While the finance ministry wants RBI to cut the repo rate, at which it lends money to banks against government securities for the short term, some economists believe the central bank should wait for some time before doing so.
On the other hand, HSBC, whose Purchasing Managers' Index is giving a robust picture of Indian manufacturing and services growth, wants RBI to still consider inflation a major concern, rather than economic expansion.
The central bank will review its monetary policy on January 24.
It chose to keep things unchanged in the last policy review, on December 16, after increasing rates 13 times since March 2010.
Earlier this week, RBI governor D Subbarao had indicated it could reverse the tight monetary stance adopted since March 2010.
Among policy rates, it is only the repo that RBI alters nowadays.
The reverse repo rate, at which it absorbs liquidity against government securities from banks, is adjusted automatically.
The finance ministry's view is in sync with that of business chambers.
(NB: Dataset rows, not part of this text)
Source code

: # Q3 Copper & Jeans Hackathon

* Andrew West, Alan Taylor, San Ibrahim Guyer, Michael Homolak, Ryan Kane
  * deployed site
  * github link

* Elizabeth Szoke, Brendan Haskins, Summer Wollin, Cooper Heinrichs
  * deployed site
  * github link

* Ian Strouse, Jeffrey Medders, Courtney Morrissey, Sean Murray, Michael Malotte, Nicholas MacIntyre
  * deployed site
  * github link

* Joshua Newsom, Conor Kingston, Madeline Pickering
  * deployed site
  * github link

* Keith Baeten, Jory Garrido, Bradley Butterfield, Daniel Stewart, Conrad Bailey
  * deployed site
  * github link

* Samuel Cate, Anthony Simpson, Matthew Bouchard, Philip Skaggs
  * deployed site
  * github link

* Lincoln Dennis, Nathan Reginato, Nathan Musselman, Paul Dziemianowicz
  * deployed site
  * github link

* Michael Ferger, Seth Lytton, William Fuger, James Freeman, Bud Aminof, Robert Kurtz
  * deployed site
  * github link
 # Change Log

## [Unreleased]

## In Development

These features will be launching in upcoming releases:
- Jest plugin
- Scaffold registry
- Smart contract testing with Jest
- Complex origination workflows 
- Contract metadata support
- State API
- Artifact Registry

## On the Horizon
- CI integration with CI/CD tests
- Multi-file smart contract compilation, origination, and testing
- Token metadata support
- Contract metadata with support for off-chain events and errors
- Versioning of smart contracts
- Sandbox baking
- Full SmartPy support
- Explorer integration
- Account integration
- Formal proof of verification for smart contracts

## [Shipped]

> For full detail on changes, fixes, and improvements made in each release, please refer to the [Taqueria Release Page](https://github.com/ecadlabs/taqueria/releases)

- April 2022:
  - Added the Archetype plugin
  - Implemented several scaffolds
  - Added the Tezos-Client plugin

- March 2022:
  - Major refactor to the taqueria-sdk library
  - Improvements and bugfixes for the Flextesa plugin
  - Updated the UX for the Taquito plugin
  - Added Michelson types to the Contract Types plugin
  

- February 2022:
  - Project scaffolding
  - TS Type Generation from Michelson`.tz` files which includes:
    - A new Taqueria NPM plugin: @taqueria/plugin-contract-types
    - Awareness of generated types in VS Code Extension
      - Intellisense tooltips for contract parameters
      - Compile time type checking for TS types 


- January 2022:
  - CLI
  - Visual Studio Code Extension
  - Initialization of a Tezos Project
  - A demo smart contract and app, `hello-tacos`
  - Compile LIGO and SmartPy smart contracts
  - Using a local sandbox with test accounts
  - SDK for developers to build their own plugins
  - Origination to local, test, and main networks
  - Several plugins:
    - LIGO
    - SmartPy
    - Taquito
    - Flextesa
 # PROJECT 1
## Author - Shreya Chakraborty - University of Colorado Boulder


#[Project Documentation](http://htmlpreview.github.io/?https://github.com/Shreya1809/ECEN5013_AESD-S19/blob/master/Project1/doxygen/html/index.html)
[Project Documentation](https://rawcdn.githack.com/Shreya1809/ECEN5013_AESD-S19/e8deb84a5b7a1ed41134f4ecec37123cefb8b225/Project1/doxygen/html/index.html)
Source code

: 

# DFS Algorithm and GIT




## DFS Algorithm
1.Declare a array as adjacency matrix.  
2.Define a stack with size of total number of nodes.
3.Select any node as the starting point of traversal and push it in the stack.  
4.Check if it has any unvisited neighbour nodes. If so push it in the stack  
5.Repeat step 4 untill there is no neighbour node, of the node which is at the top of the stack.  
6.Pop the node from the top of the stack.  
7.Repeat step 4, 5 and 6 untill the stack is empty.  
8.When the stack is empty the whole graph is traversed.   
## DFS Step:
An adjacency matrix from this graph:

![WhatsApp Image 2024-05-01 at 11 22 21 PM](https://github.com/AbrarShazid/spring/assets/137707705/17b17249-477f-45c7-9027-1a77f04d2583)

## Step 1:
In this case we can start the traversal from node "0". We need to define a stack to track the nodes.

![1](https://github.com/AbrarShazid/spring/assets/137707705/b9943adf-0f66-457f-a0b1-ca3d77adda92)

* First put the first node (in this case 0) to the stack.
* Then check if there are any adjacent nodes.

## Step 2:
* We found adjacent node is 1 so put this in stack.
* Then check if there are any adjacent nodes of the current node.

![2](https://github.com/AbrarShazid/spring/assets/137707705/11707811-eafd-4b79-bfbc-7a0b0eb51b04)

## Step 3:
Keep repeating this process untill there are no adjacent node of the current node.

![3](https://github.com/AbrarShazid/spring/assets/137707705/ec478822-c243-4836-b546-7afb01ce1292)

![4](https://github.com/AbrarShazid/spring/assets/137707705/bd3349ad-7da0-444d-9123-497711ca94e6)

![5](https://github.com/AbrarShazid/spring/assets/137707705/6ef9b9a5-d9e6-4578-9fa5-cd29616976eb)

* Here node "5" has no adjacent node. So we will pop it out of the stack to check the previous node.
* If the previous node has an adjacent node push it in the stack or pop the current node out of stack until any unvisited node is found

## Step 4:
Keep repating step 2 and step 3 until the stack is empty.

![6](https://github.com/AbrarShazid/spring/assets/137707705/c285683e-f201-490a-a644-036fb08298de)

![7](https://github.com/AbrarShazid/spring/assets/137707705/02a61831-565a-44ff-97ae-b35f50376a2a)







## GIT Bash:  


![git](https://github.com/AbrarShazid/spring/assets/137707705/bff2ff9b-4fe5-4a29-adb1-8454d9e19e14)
The latter have been demanding rate cuts by the RBI, as economic growth has been coming down and the outlook, as indicated in official data so far, does not look promising.
India's economic growth plunged to a nine-quarter low of 6.9 per cent in the second quarter of this financial year.
With 7.7 per cent growth in the first quarter, this meant economic expansion of 7.3 per cent in the first half.
With industrial output contracting by 5.1 per cent in October, higher growth seems unlikely in the second half.
However. . .
Many economists believe although liquidity is not a problem, RBI should cut banks' cash reserve ratio.
However, some finance ministry officials say cutting the statutory liquidity ratio and increasing the use of open market operations would be a better way to manage liquidity.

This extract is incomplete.